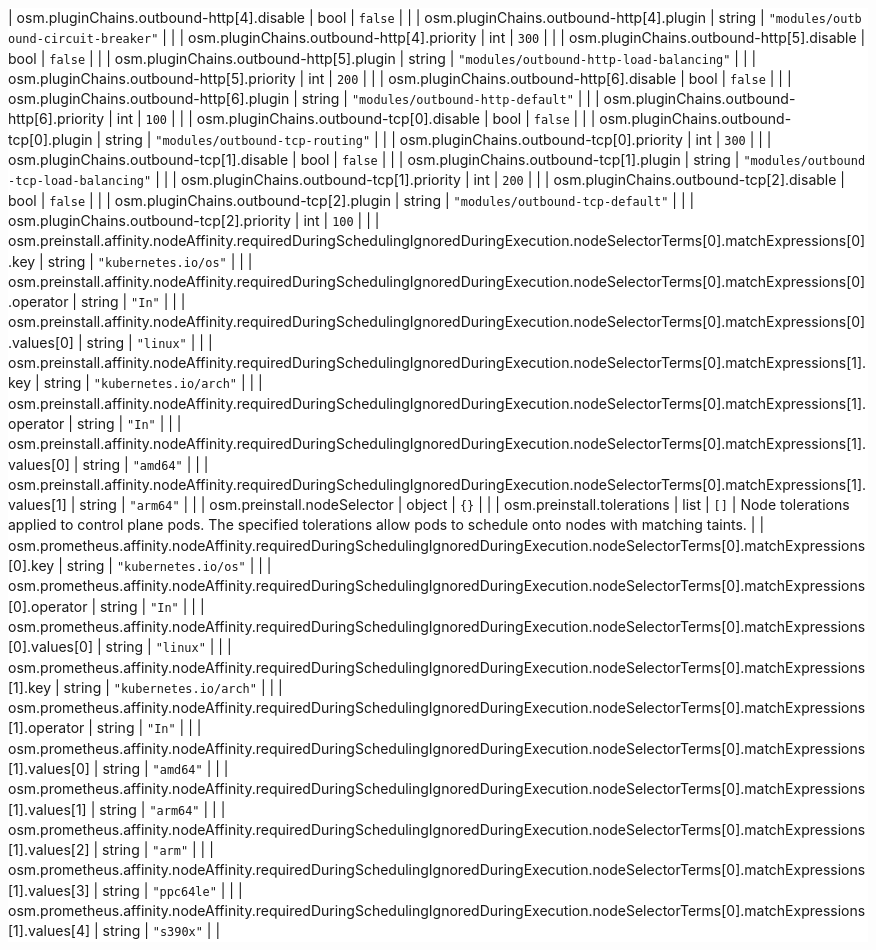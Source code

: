 | osm.pluginChains.outbound-http[4].disable | bool | `false` |  |
| osm.pluginChains.outbound-http[4].plugin | string | `"modules/outbound-circuit-breaker"` |  |
| osm.pluginChains.outbound-http[4].priority | int | `300` |  |
| osm.pluginChains.outbound-http[5].disable | bool | `false` |  |
| osm.pluginChains.outbound-http[5].plugin | string | `"modules/outbound-http-load-balancing"` |  |
| osm.pluginChains.outbound-http[5].priority | int | `200` |  |
| osm.pluginChains.outbound-http[6].disable | bool | `false` |  |
| osm.pluginChains.outbound-http[6].plugin | string | `"modules/outbound-http-default"` |  |
| osm.pluginChains.outbound-http[6].priority | int | `100` |  |
| osm.pluginChains.outbound-tcp[0].disable | bool | `false` |  |
| osm.pluginChains.outbound-tcp[0].plugin | string | `"modules/outbound-tcp-routing"` |  |
| osm.pluginChains.outbound-tcp[0].priority | int | `300` |  |
| osm.pluginChains.outbound-tcp[1].disable | bool | `false` |  |
| osm.pluginChains.outbound-tcp[1].plugin | string | `"modules/outbound-tcp-load-balancing"` |  |
| osm.pluginChains.outbound-tcp[1].priority | int | `200` |  |
| osm.pluginChains.outbound-tcp[2].disable | bool | `false` |  |
| osm.pluginChains.outbound-tcp[2].plugin | string | `"modules/outbound-tcp-default"` |  |
| osm.pluginChains.outbound-tcp[2].priority | int | `100` |  |
| osm.preinstall.affinity.nodeAffinity.requiredDuringSchedulingIgnoredDuringExecution.nodeSelectorTerms[0].matchExpressions[0].key | string | `"kubernetes.io/os"` |  |
| osm.preinstall.affinity.nodeAffinity.requiredDuringSchedulingIgnoredDuringExecution.nodeSelectorTerms[0].matchExpressions[0].operator | string | `"In"` |  |
| osm.preinstall.affinity.nodeAffinity.requiredDuringSchedulingIgnoredDuringExecution.nodeSelectorTerms[0].matchExpressions[0].values[0] | string | `"linux"` |  |
| osm.preinstall.affinity.nodeAffinity.requiredDuringSchedulingIgnoredDuringExecution.nodeSelectorTerms[0].matchExpressions[1].key | string | `"kubernetes.io/arch"` |  |
| osm.preinstall.affinity.nodeAffinity.requiredDuringSchedulingIgnoredDuringExecution.nodeSelectorTerms[0].matchExpressions[1].operator | string | `"In"` |  |
| osm.preinstall.affinity.nodeAffinity.requiredDuringSchedulingIgnoredDuringExecution.nodeSelectorTerms[0].matchExpressions[1].values[0] | string | `"amd64"` |  |
| osm.preinstall.affinity.nodeAffinity.requiredDuringSchedulingIgnoredDuringExecution.nodeSelectorTerms[0].matchExpressions[1].values[1] | string | `"arm64"` |  |
| osm.preinstall.nodeSelector | object | `{}` |  |
| osm.preinstall.tolerations | list | `[]` | Node tolerations applied to control plane pods. The specified tolerations allow pods to schedule onto nodes with matching taints. |
| osm.prometheus.affinity.nodeAffinity.requiredDuringSchedulingIgnoredDuringExecution.nodeSelectorTerms[0].matchExpressions[0].key | string | `"kubernetes.io/os"` |  |
| osm.prometheus.affinity.nodeAffinity.requiredDuringSchedulingIgnoredDuringExecution.nodeSelectorTerms[0].matchExpressions[0].operator | string | `"In"` |  |
| osm.prometheus.affinity.nodeAffinity.requiredDuringSchedulingIgnoredDuringExecution.nodeSelectorTerms[0].matchExpressions[0].values[0] | string | `"linux"` |  |
| osm.prometheus.affinity.nodeAffinity.requiredDuringSchedulingIgnoredDuringExecution.nodeSelectorTerms[0].matchExpressions[1].key | string | `"kubernetes.io/arch"` |  |
| osm.prometheus.affinity.nodeAffinity.requiredDuringSchedulingIgnoredDuringExecution.nodeSelectorTerms[0].matchExpressions[1].operator | string | `"In"` |  |
| osm.prometheus.affinity.nodeAffinity.requiredDuringSchedulingIgnoredDuringExecution.nodeSelectorTerms[0].matchExpressions[1].values[0] | string | `"amd64"` |  |
| osm.prometheus.affinity.nodeAffinity.requiredDuringSchedulingIgnoredDuringExecution.nodeSelectorTerms[0].matchExpressions[1].values[1] | string | `"arm64"` |  |
| osm.prometheus.affinity.nodeAffinity.requiredDuringSchedulingIgnoredDuringExecution.nodeSelectorTerms[0].matchExpressions[1].values[2] | string | `"arm"` |  |
| osm.prometheus.affinity.nodeAffinity.requiredDuringSchedulingIgnoredDuringExecution.nodeSelectorTerms[0].matchExpressions[1].values[3] | string | `"ppc64le"` |  |
| osm.prometheus.affinity.nodeAffinity.requiredDuringSchedulingIgnoredDuringExecution.nodeSelectorTerms[0].matchExpressions[1].values[4] | string | `"s390x"` |  |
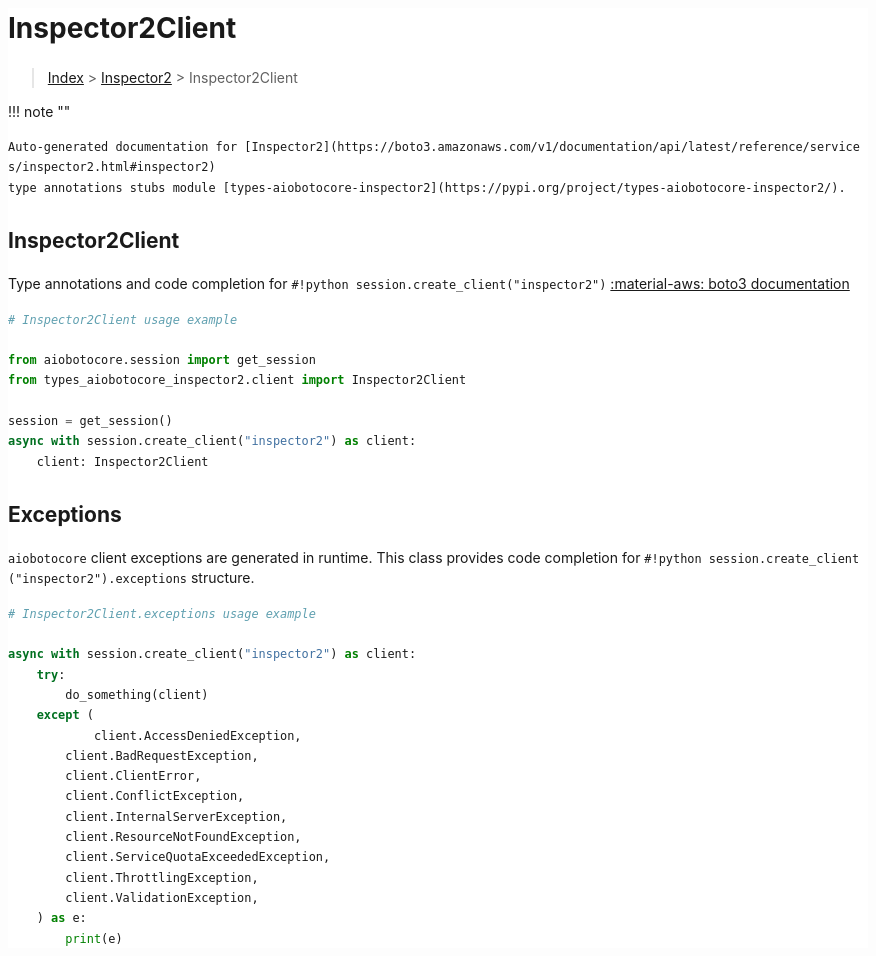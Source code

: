 # Inspector2Client

> [Index](../README.md) > [Inspector2](./README.md) > Inspector2Client

!!! note ""

    Auto-generated documentation for [Inspector2](https://boto3.amazonaws.com/v1/documentation/api/latest/reference/services/inspector2.html#inspector2)
    type annotations stubs module [types-aiobotocore-inspector2](https://pypi.org/project/types-aiobotocore-inspector2/).

## Inspector2Client

Type annotations and code completion for `#!python session.create_client("inspector2")`
[:material-aws: boto3 documentation](https://boto3.amazonaws.com/v1/documentation/api/latest/reference/services/inspector2.html#Inspector2.Client)

```python
# Inspector2Client usage example

from aiobotocore.session import get_session
from types_aiobotocore_inspector2.client import Inspector2Client

session = get_session()
async with session.create_client("inspector2") as client:
    client: Inspector2Client
```

## Exceptions


`aiobotocore` client exceptions are generated in runtime.
This class provides code completion for `#!python session.create_client("inspector2").exceptions` structure.

```python
# Inspector2Client.exceptions usage example

async with session.create_client("inspector2") as client:
    try:
        do_something(client)
    except (
            client.AccessDeniedException,
        client.BadRequestException,
        client.ClientError,
        client.ConflictException,
        client.InternalServerException,
        client.ResourceNotFoundException,
        client.ServiceQuotaExceededException,
        client.ThrottlingException,
        client.ValidationException,
    ) as e:
        print(e)
```
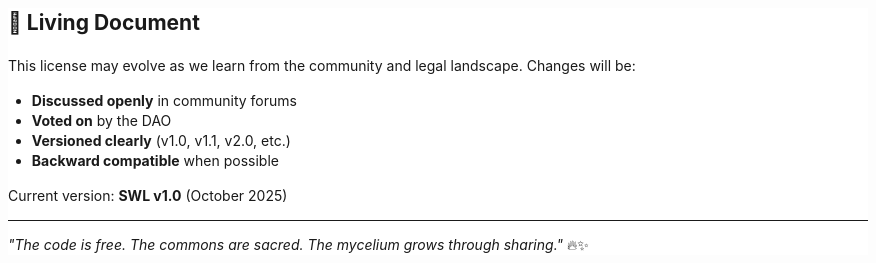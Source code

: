 ## 🍄 Living Document

This license may evolve as we learn from the community and legal landscape. Changes will be:

- **Discussed openly** in community forums
- **Voted on** by the DAO
- **Versioned clearly** (v1.0, v1.1, v2.0, etc.)
- **Backward compatible** when possible

Current version: **SWL v1.0** (October 2025)

---

*"The code is free. The commons are sacred. The mycelium grows through sharing."* 🔥✨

Aim of the exercise:
Nothing but the pictures should be left out when the material above is copied.

Exercise result:
Source code

: | osm.pluginChains.outbound-http[4].disable | bool | `false` |  |
| osm.pluginChains.outbound-http[4].plugin | string | `"modules/outbound-circuit-breaker"` |  |
| osm.pluginChains.outbound-http[4].priority | int | `300` |  |
| osm.pluginChains.outbound-http[5].disable | bool | `false` |  |
| osm.pluginChains.outbound-http[5].plugin | string | `"modules/outbound-http-load-balancing"` |  |
| osm.pluginChains.outbound-http[5].priority | int | `200` |  |
| osm.pluginChains.outbound-http[6].disable | bool | `false` |  |
| osm.pluginChains.outbound-http[6].plugin | string | `"modules/outbound-http-default"` |  |
| osm.pluginChains.outbound-http[6].priority | int | `100` |  |
| osm.pluginChains.outbound-tcp[0].disable | bool | `false` |  |
| osm.pluginChains.outbound-tcp[0].plugin | string | `"modules/outbound-tcp-routing"` |  |
| osm.pluginChains.outbound-tcp[0].priority | int | `300` |  |
| osm.pluginChains.outbound-tcp[1].disable | bool | `false` |  |
| osm.pluginChains.outbound-tcp[1].plugin | string | `"modules/outbound-tcp-load-balancing"` |  |
| osm.pluginChains.outbound-tcp[1].priority | int | `200` |  |
| osm.pluginChains.outbound-tcp[2].disable | bool | `false` |  |
| osm.pluginChains.outbound-tcp[2].plugin | string | `"modules/outbound-tcp-default"` |  |
| osm.pluginChains.outbound-tcp[2].priority | int | `100` |  |
| osm.preinstall.affinity.nodeAffinity.requiredDuringSchedulingIgnoredDuringExecution.nodeSelectorTerms[0].matchExpressions[0].key | string | `"kubernetes.io/os"` |  |
| osm.preinstall.affinity.nodeAffinity.requiredDuringSchedulingIgnoredDuringExecution.nodeSelectorTerms[0].matchExpressions[0].operator | string | `"In"` |  |
| osm.preinstall.affinity.nodeAffinity.requiredDuringSchedulingIgnoredDuringExecution.nodeSelectorTerms[0].matchExpressions[0].values[0] | string | `"linux"` |  |
| osm.preinstall.affinity.nodeAffinity.requiredDuringSchedulingIgnoredDuringExecution.nodeSelectorTerms[0].matchExpressions[1].key | string | `"kubernetes.io/arch"` |  |
| osm.preinstall.affinity.nodeAffinity.requiredDuringSchedulingIgnoredDuringExecution.nodeSelectorTerms[0].matchExpressions[1].operator | string | `"In"` |  |
| osm.preinstall.affinity.nodeAffinity.requiredDuringSchedulingIgnoredDuringExecution.nodeSelectorTerms[0].matchExpressions[1].values[0] | string | `"amd64"` |  |
| osm.preinstall.affinity.nodeAffinity.requiredDuringSchedulingIgnoredDuringExecution.nodeSelectorTerms[0].matchExpressions[1].values[1] | string | `"arm64"` |  |
| osm.preinstall.nodeSelector | object | `{}` |  |
| osm.preinstall.tolerations | list | `[]` | Node tolerations applied to control plane pods. The specified tolerations allow pods to schedule onto nodes with matching taints. |
| osm.prometheus.affinity.nodeAffinity.requiredDuringSchedulingIgnoredDuringExecution.nodeSelectorTerms[0].matchExpressions[0].key | string | `"kubernetes.io/os"` |  |
| osm.prometheus.affinity.nodeAffinity.requiredDuringSchedulingIgnoredDuringExecution.nodeSelectorTerms[0].matchExpressions[0].operator | string | `"In"` |  |
| osm.prometheus.affinity.nodeAffinity.requiredDuringSchedulingIgnoredDuringExecution.nodeSelectorTerms[0].matchExpressions[0].values[0] | string | `"linux"` |  |
| osm.prometheus.affinity.nodeAffinity.requiredDuringSchedulingIgnoredDuringExecution.nodeSelectorTerms[0].matchExpressions[1].key | string | `"kubernetes.io/arch"` |  |
| osm.prometheus.affinity.nodeAffinity.requiredDuringSchedulingIgnoredDuringExecution.nodeSelectorTerms[0].matchExpressions[1].operator | string | `"In"` |  |
| osm.prometheus.affinity.nodeAffinity.requiredDuringSchedulingIgnoredDuringExecution.nodeSelectorTerms[0].matchExpressions[1].values[0] | string | `"amd64"` |  |
| osm.prometheus.affinity.nodeAffinity.requiredDuringSchedulingIgnoredDuringExecution.nodeSelectorTerms[0].matchExpressions[1].values[1] | string | `"arm64"` |  |
| osm.prometheus.affinity.nodeAffinity.requiredDuringSchedulingIgnoredDuringExecution.nodeSelectorTerms[0].matchExpressions[1].values[2] | string | `"arm"` |  |
| osm.prometheus.affinity.nodeAffinity.requiredDuringSchedulingIgnoredDuringExecution.nodeSelectorTerms[0].matchExpressions[1].values[3] | string | `"ppc64le"` |  |
| osm.prometheus.affinity.nodeAffinity.requiredDuringSchedulingIgnoredDuringExecution.nodeSelectorTerms[0].matchExpressions[1].values[4] | string | `"s390x"` |  |
Source code

: # Inspector2Client

> [Index](../README.md) > [Inspector2](./README.md) > Inspector2Client

!!! note ""

    Auto-generated documentation for [Inspector2](https://boto3.amazonaws.com/v1/documentation/api/latest/reference/services/inspector2.html#inspector2)
    type annotations stubs module [types-aiobotocore-inspector2](https://pypi.org/project/types-aiobotocore-inspector2/).

## Inspector2Client

Type annotations and code completion for `#!python session.create_client("inspector2")`
[:material-aws: boto3 documentation](https://boto3.amazonaws.com/v1/documentation/api/latest/reference/services/inspector2.html#Inspector2.Client)

```python
# Inspector2Client usage example

from aiobotocore.session import get_session
from types_aiobotocore_inspector2.client import Inspector2Client

session = get_session()
async with session.create_client("inspector2") as client:
    client: Inspector2Client
```

## Exceptions


`aiobotocore` client exceptions are generated in runtime.
This class provides code completion for `#!python session.create_client("inspector2").exceptions` structure.

```python
# Inspector2Client.exceptions usage example

async with session.create_client("inspector2") as client:
    try:
        do_something(client)
    except (
            client.AccessDeniedException,
        client.BadRequestException,
        client.ClientError,
        client.ConflictException,
        client.InternalServerException,
        client.ResourceNotFoundException,
        client.ServiceQuotaExceededException,
        client.ThrottlingException,
        client.ValidationException,
    ) as e:
        print(e)
```
Source code

: ## 🍄 Living Document

This license may evolve as we learn from the community and legal landscape. Changes will be:

- **Discussed openly** in community forums
- **Voted on** by the DAO
- **Versioned clearly** (v1.0, v1.1, v2.0, etc.)
- **Backward compatible** when possible

Current version: **SWL v1.0** (October 2025)

---

*"The code is free. The commons are sacred. The mycelium grows through sharing."* 🔥✨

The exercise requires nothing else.